Zwangsarbeiterentschädigung – Vom Streit um „vergessene Opfer“ zur Selbstaussöhnung der Deutschen

Ohne Zwangsarbeit wäre es Nazi-Deutschland nicht möglich gewesen, die Wirtschaft während des Zweiten Weltkriegs aufrechtzuerhalten. Viele Millionen Männer, Frauen und Kinder wurden aus allen Teilen der von deutschen Truppen besetzten Gebiete zur Zwangsarbeit deportiert. Die Organisatoren des Zwangsarbeiter-Einsatzes saßen unter anderem in den Arbeitsämtern, den Ortskrankenkassen, der Reichsbahnverwaltung, im Militär, bei Polizei und Gestapo, bei den Verwaltungen der Gefängnisse und Zuchthäuser, aber auch in den Chefetagen der Rüstungsbetriebe und vieler anderer Wirtschaftsunternehmen und schließlich in den Verwaltungen von Kommunen und Kreisen.
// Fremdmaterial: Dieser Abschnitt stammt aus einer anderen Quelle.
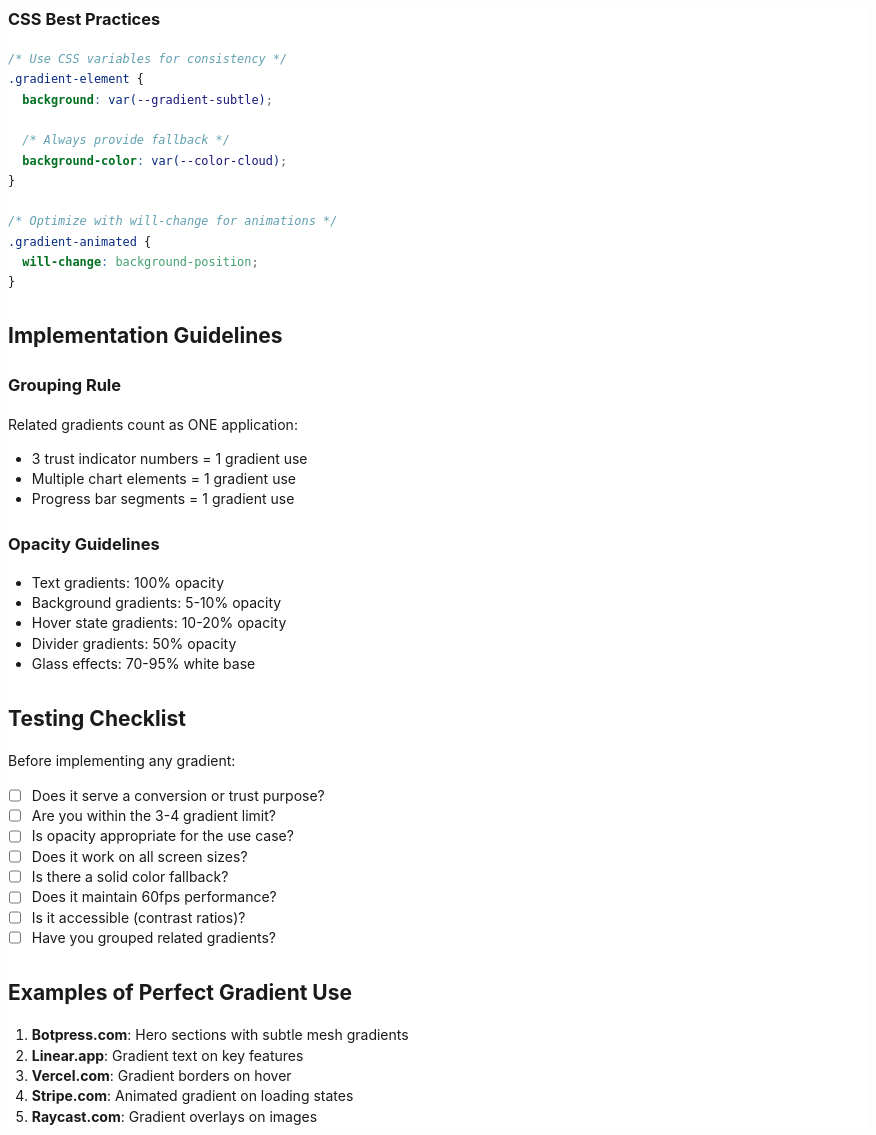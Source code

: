 ### CSS Best Practices
```css
/* Use CSS variables for consistency */
.gradient-element {
  background: var(--gradient-subtle);

  /* Always provide fallback */
  background-color: var(--color-cloud);
}

/* Optimize with will-change for animations */
.gradient-animated {
  will-change: background-position;
}
```

## Implementation Guidelines

### Grouping Rule
Related gradients count as ONE application:
- 3 trust indicator numbers = 1 gradient use
- Multiple chart elements = 1 gradient use
- Progress bar segments = 1 gradient use

### Opacity Guidelines
- Text gradients: 100% opacity
- Background gradients: 5-10% opacity
- Hover state gradients: 10-20% opacity
- Divider gradients: 50% opacity
- Glass effects: 70-95% white base

## Testing Checklist

Before implementing any gradient:
- [ ] Does it serve a conversion or trust purpose?
- [ ] Are you within the 3-4 gradient limit?
- [ ] Is opacity appropriate for the use case?
- [ ] Does it work on all screen sizes?
- [ ] Is there a solid color fallback?
- [ ] Does it maintain 60fps performance?
- [ ] Is it accessible (contrast ratios)?
- [ ] Have you grouped related gradients?

## Examples of Perfect Gradient Use

1. **Botpress.com**: Hero sections with subtle mesh gradients
2. **Linear.app**: Gradient text on key features
3. **Vercel.com**: Gradient borders on hover
4. **Stripe.com**: Animated gradient on loading states
5. **Raycast.com**: Gradient overlays on images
Über viele Jahre hinweg versuchten ehemalige Zwangsarbeiter, Forderungen nach Entschädigung in der Bundesrepublik einzuklagen oder zu einer außergerichtlichen Einigung zu gelangen. Wie die Bemühungen ausgingen, ist bekannt: Die Ansprüche wurden nicht anerkannt oder abgewiesen. Bis in die 1980er Jahre blieb das Thema Zwangsarbeit im öffentlichen Bewusstsein eine Marginalie. Zögerlich und in aller Regel nur aufgrund wirtschaftlichen Drucks begann ein Umdenken. Nicht wegen der Sache selbst, sondern weil Unternehmensverkäufe und -umstrukturierungen im Rahmen der Globalisierung anstanden, wurde auf die berechtigten Ansprüche ehe‧maliger Zwangsarbeiter und Zwangsarbeiterinnen eingegangen.
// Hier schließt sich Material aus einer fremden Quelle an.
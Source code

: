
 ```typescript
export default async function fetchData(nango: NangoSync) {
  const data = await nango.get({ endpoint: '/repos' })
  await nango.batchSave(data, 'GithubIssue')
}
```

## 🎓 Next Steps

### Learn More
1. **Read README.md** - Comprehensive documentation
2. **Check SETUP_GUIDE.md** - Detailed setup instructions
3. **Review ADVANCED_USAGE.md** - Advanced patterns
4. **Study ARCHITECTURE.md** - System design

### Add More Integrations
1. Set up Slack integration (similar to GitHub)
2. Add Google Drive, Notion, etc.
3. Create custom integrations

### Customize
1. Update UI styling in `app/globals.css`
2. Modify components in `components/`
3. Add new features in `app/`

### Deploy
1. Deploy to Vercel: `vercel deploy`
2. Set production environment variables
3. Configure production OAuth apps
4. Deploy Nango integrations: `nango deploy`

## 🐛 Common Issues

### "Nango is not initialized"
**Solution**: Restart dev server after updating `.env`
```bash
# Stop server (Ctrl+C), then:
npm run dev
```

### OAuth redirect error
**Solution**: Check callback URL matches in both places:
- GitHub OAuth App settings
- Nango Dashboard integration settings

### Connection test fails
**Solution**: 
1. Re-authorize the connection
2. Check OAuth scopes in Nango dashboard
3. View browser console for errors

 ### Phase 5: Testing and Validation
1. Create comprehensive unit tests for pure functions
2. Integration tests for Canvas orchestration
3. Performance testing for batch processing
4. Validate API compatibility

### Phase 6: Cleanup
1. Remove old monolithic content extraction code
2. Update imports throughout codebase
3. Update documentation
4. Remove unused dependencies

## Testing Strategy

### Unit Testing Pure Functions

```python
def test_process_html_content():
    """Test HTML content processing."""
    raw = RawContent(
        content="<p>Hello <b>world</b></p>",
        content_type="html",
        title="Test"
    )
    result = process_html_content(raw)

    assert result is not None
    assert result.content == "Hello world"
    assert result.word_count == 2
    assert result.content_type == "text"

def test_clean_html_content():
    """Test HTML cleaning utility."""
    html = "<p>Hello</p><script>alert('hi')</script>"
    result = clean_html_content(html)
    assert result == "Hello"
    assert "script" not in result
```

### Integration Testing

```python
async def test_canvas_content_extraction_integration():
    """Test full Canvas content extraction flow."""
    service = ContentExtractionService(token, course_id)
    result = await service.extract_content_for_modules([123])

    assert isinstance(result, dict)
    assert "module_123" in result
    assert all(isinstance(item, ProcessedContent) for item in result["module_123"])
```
Wer die Auseinandersetzungen um die Frage der Zwangsarbeiter-Entschädigung detailliert nachlesen möchte, der greife zum Buch von Henning Borggräfe. Seine Studie nimmt die Rolle von Wirtschaft und Politik, aber auch von Verfolgtenvertretern und der Zivilgesellschaft in den Fokus. Am Ende steht die traurige Bilanz, dass erst die Angst führender deutscher Industrieunternehmen vor zivilrechtlichen Auseinandersetzungen (etwa in Sammelklagen) zu einem veränderten Verhalten führte.

Im Jahr 2000 wurde die Stiftung „Erinnerung, Verantwortung und Zukunft“ gegründet, die mit einem Betrag von umgerechnet gut fünf Milliarden Euro ausgestattet wurde. Ein großer Teil der Gelder kam – vermittelt über Partnerorganisationen in vielen Ländern Europas – bei den noch Lebenden mit über 50-jähriger Verspätung an. Allerdings fielen auch weiterhin ganze Gruppen von Zwangsarbeitern durch das Raster der Entschädigungsansprüche: Kriegsgefangene und italienische Militärinternierte etwa.
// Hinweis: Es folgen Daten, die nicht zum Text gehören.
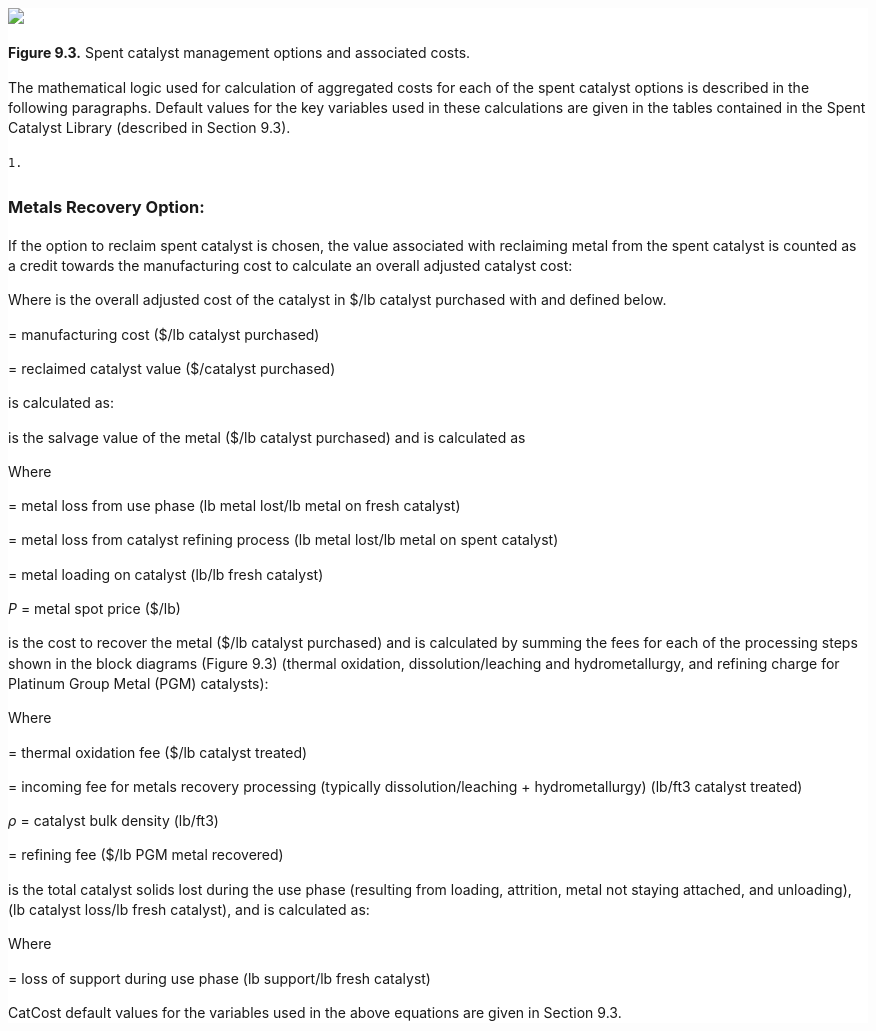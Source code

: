![](RackMultipart20210611-4-vy292y_html_f3d97183e4db93c2.gif)

**Figure 9.3.** Spent catalyst management options and associated costs.

The mathematical logic used for calculation of aggregated costs for each of the spent catalyst options is described in the following paragraphs. Default values for the key variables used in these calculations are given in the tables contained in the Spent Catalyst Library (described in Section 9.3).

    1.
### Metals Recovery Option:

If the option to reclaim spent catalyst is chosen, the value associated with reclaiming metal from the spent catalyst is counted as a credit towards the manufacturing cost to calculate an overall adjusted catalyst cost:

Where is the overall adjusted cost of the catalyst in $/lb catalyst purchased with and defined below.

= manufacturing cost ($/lb catalyst purchased)

= reclaimed catalyst value ($/catalyst purchased)

is calculated as:

is the salvage value of the metal ($/lb catalyst purchased) and is calculated as

Where

= metal loss from use phase (lb metal lost/lb metal on fresh catalyst)

= metal loss from catalyst refining process (lb metal lost/lb metal on spent catalyst)

= metal loading on catalyst (lb/lb fresh catalyst)

_P_ = metal spot price ($/lb)

is the cost to recover the metal ($/lb catalyst purchased) and is calculated by summing the fees for each of the processing steps shown in the block diagrams (Figure 9.3) (thermal oxidation, dissolution/leaching and hydrometallurgy, and refining charge for Platinum Group Metal (PGM) catalysts):

Where

= thermal oxidation fee ($/lb catalyst treated)

= incoming fee for metals recovery processing (typically dissolution/leaching + hydrometallurgy) (lb/ft3 catalyst treated)

_ρ_ = catalyst bulk density (lb/ft3)

= refining fee ($/lb PGM metal recovered)

is the total catalyst solids lost during the use phase (resulting from loading, attrition, metal not staying attached, and unloading), (lb catalyst loss/lb fresh catalyst), and is calculated as:

Where

= loss of support during use phase (lb support/lb fresh catalyst)

CatCost default values for the variables used in the above equations are given in Section 9.3.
Borggräfe kommt im Kapitel zur gesellschaftlichen Verantwortung zu dem Schluss, dass die Entwicklungen der vergangenen 30 Jahre auch als Beitrag zur „Selbstaussöhnung“ der Deutschen verstanden werden können. Ob dies tatsächlich der Fall ist, kann jedoch auch pessimistischer betrachtet werden. Ohne Frage haben die Auseinandersetzungen um Entschädigung eine neue Sensibilisierung für NS-Themen bewirkt. Inwieweit sich das gesellschaftliche Gedächtnis in dieser Hinsicht aber als stabil erweisen wird, wird die Zukunft zeigen.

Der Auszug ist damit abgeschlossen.